See also: Indiana Alcoholic Bev. Comm. v. B & T Distributors, Inc. (1967), 141 Ind. App. 343, 228 N. E. 2d 35.

As the transcript and assignment of errors were not filed with the Clerk of the Supreme and Appellate Courts within ninety days from the date of the judgment of the trial court, appellee’s motion to dismiss, heretofore filed in this cause, is well taken.

Even if this court did have jurisdiction of this proceeding, and we specifically hold we do not have such jurisdiction, the transcript of the record before us does not contain a bill of exceptions, signed by the trial judge.

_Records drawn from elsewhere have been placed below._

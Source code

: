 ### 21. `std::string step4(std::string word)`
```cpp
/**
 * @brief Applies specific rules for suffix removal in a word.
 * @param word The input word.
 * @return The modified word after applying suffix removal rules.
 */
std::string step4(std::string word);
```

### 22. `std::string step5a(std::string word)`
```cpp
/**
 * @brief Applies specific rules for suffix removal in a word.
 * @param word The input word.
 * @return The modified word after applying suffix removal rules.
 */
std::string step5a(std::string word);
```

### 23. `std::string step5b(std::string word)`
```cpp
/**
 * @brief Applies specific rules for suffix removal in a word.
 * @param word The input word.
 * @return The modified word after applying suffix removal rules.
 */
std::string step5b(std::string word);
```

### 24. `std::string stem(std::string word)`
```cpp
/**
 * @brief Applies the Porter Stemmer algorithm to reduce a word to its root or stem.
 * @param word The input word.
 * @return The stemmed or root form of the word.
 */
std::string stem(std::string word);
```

The record is further deficient in that it fails to' show by order book entry, a file mark, or certificate of the clerk of the Daviess Circuit Court that the bill of exceptions was filed with such clerk.

*179Supreme Court Rule 2-3 provides that . . Every bill of exceptions tendered prior to the filing of the transcript in the appellate tribunal shall, if correct, be signed by the judge and filed with the clerk, which filing may be evidenced by an order book entry or the clerk’s certificate. . .

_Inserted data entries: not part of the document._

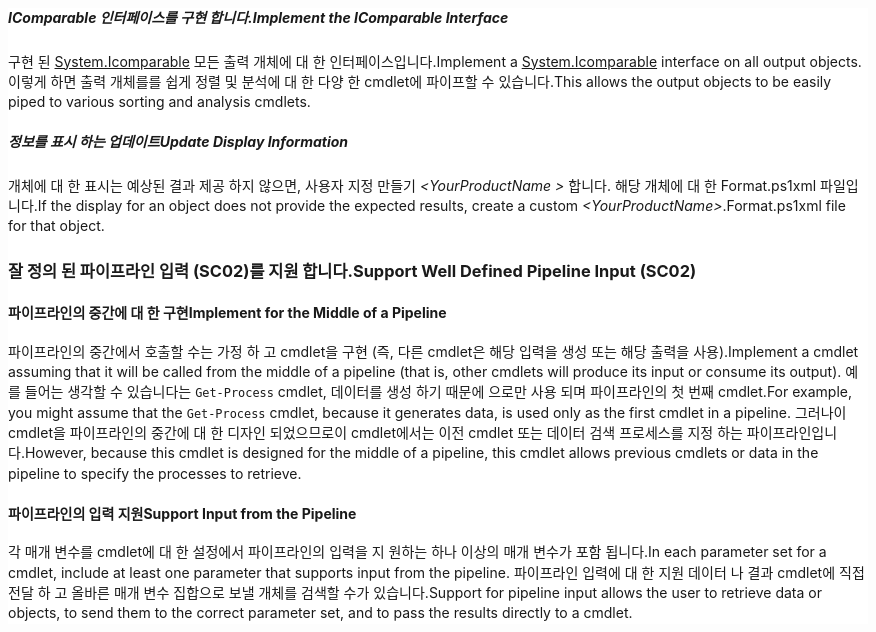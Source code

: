 ##### <a name="implement-the-icomparable-interface"></a><span data-ttu-id="304a2-280">IComparable 인터페이스를 구현 합니다.</span><span class="sxs-lookup"><span data-stu-id="304a2-280">Implement the IComparable Interface</span></span>

<span data-ttu-id="304a2-281">구현 된 [System.Icomparable](/dotnet/api/System.IComparable) 모든 출력 개체에 대 한 인터페이스입니다.</span><span class="sxs-lookup"><span data-stu-id="304a2-281">Implement a [System.Icomparable](/dotnet/api/System.IComparable) interface on all output objects.</span></span> <span data-ttu-id="304a2-282">이렇게 하면 출력 개체를를 쉽게 정렬 및 분석에 대 한 다양 한 cmdlet에 파이프할 수 있습니다.</span><span class="sxs-lookup"><span data-stu-id="304a2-282">This allows the output objects to be easily piped to various sorting and analysis cmdlets.</span></span>

##### <a name="update-display-information"></a><span data-ttu-id="304a2-283">정보를 표시 하는 업데이트</span><span class="sxs-lookup"><span data-stu-id="304a2-283">Update Display Information</span></span>

<span data-ttu-id="304a2-284">개체에 대 한 표시는 예상된 결과 제공 하지 않으면, 사용자 지정 만들기  *\<YourProductName >* 합니다. 해당 개체에 대 한 Format.ps1xml 파일입니다.</span><span class="sxs-lookup"><span data-stu-id="304a2-284">If the display for an object does not provide the expected results, create a custom *\<YourProductName>*.Format.ps1xml file for that object.</span></span>

### <a name="support-well-defined-pipeline-input-sc02"></a><span data-ttu-id="304a2-285">잘 정의 된 파이프라인 입력 (SC02)를 지원 합니다.</span><span class="sxs-lookup"><span data-stu-id="304a2-285">Support Well Defined Pipeline Input (SC02)</span></span>

#### <a name="implement-for-the-middle-of-a-pipeline"></a><span data-ttu-id="304a2-286">파이프라인의 중간에 대 한 구현</span><span class="sxs-lookup"><span data-stu-id="304a2-286">Implement for the Middle of a Pipeline</span></span>

<span data-ttu-id="304a2-287">파이프라인의 중간에서 호출할 수는 가정 하 고 cmdlet을 구현 (즉, 다른 cmdlet은 해당 입력을 생성 또는 해당 출력을 사용).</span><span class="sxs-lookup"><span data-stu-id="304a2-287">Implement a cmdlet assuming that it will be called from the middle of a pipeline (that is, other cmdlets will produce its input or consume its output).</span></span> <span data-ttu-id="304a2-288">예를 들어는 생각할 수 있습니다는 `Get-Process` cmdlet, 데이터를 생성 하기 때문에 으로만 사용 되며 파이프라인의 첫 번째 cmdlet.</span><span class="sxs-lookup"><span data-stu-id="304a2-288">For example, you might assume that the `Get-Process` cmdlet, because it generates data, is used only as the first cmdlet in a pipeline.</span></span> <span data-ttu-id="304a2-289">그러나이 cmdlet을 파이프라인의 중간에 대 한 디자인 되었으므로이 cmdlet에서는 이전 cmdlet 또는 데이터 검색 프로세스를 지정 하는 파이프라인입니다.</span><span class="sxs-lookup"><span data-stu-id="304a2-289">However, because this cmdlet is designed for the middle of a pipeline, this cmdlet allows previous cmdlets or data in the pipeline to specify the processes to retrieve.</span></span>

#### <a name="support-input-from-the-pipeline"></a><span data-ttu-id="304a2-290">파이프라인의 입력 지원</span><span class="sxs-lookup"><span data-stu-id="304a2-290">Support Input from the Pipeline</span></span>

<span data-ttu-id="304a2-291">각 매개 변수를 cmdlet에 대 한 설정에서 파이프라인의 입력을 지 원하는 하나 이상의 매개 변수가 포함 됩니다.</span><span class="sxs-lookup"><span data-stu-id="304a2-291">In each parameter set for a cmdlet, include at least one parameter that supports input from the pipeline.</span></span> <span data-ttu-id="304a2-292">파이프라인 입력에 대 한 지원 데이터 나 결과 cmdlet에 직접 전달 하 고 올바른 매개 변수 집합으로 보낼 개체를 검색할 수가 있습니다.</span><span class="sxs-lookup"><span data-stu-id="304a2-292">Support for pipeline input allows the user to retrieve data or objects, to send them to the correct parameter set, and to pass the results directly to a cmdlet.</span></span>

The clear provisions of this Rule are mandatory. A document which purports to be a bill of exceptions not signed by the trial judge presents no questions based upon the purported bill. Nutting v. Wilcox (1967), 140 Ind. App. 368, 223 N. E. 2d 501, 10 Ind. Dec. 45.

The principal questions sought to be presented in this appeal require an examination of the bill of exceptions in order to determine “whether or not the appellant has conformed to the proper procedural methods, and whether its decision is supported by substantial evidence.”

Without the evidence before us we must presume in favor of the findings and judgment of the trial court.

The only assignment of error relied upon by appellant which does not require an examination of the evidence, is the action of the trial court in sustaining appellee’s demurrer to appellant’s plea in abatement. Appellant’s plea alleged improper venue.

We find that the trial court did not err in sustaining appellee’s demurrer. It is acknowledged that a plea in abatement is not favored by the courts. The appellant’s plea did not meet the statutory requirements imposed by Burns’ Ind. Stat. Anno. § 2-1034; and further, did not meet the duty imposed upon it to anticipate and exclude every possibility of venue being in Daviess County. .

Appeal dismissed.

Carson, C. J., Pfaff, Cooper and Faulconer, JJ., concur;

Bierly, J., dissents with opinion, with Prime and Smith, JJ., concurring.